▸ **Task**
Within the data below, copy each line where the string "includegraphics" is found.

START Excerpted records

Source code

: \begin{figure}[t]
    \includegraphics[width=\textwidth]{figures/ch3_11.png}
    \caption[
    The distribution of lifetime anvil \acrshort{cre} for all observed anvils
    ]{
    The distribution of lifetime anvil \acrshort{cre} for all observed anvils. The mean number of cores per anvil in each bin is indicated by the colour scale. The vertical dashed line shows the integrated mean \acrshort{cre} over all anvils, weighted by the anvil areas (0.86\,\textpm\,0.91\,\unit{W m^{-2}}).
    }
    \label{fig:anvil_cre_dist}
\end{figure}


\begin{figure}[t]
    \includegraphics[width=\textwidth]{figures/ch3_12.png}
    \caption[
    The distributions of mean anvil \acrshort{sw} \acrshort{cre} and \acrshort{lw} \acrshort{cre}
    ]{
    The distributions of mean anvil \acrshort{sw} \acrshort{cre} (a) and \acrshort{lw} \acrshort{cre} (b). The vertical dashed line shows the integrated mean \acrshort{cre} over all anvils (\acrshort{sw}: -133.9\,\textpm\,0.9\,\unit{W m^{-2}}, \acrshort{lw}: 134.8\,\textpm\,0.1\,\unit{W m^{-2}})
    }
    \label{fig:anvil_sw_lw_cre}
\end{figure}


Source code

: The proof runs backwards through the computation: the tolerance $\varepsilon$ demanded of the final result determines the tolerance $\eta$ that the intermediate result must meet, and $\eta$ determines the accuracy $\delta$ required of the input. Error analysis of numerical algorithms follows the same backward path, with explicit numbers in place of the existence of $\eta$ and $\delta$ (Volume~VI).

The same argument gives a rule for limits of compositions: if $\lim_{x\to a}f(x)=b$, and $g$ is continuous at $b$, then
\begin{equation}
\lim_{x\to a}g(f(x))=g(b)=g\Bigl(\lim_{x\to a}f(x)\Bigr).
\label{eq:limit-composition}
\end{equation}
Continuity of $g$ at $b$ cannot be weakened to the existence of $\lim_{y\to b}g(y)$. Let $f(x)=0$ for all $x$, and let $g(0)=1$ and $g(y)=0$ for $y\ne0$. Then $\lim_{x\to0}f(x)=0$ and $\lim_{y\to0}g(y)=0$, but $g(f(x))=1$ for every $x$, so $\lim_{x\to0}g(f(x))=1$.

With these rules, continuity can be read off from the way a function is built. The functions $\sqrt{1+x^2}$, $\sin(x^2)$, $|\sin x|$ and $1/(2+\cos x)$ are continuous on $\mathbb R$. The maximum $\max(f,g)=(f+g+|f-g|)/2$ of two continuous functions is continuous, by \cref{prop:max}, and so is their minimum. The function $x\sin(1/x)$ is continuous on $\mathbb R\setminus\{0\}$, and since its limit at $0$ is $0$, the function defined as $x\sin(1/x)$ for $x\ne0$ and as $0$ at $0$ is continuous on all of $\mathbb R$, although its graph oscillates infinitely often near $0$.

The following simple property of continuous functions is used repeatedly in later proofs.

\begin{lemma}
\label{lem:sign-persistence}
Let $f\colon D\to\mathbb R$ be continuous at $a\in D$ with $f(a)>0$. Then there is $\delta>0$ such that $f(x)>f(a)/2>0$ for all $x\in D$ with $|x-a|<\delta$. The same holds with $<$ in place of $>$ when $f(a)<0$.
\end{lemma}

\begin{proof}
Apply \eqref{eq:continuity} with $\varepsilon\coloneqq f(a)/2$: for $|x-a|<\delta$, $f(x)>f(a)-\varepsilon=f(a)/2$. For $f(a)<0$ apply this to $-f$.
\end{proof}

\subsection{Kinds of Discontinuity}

END Excerpted records

▸ **Answer to the problem**
    \includegraphics[width=\textwidth]{figures/ch3_11.png}
    \includegraphics[width=\textwidth]{figures/ch3_12.png}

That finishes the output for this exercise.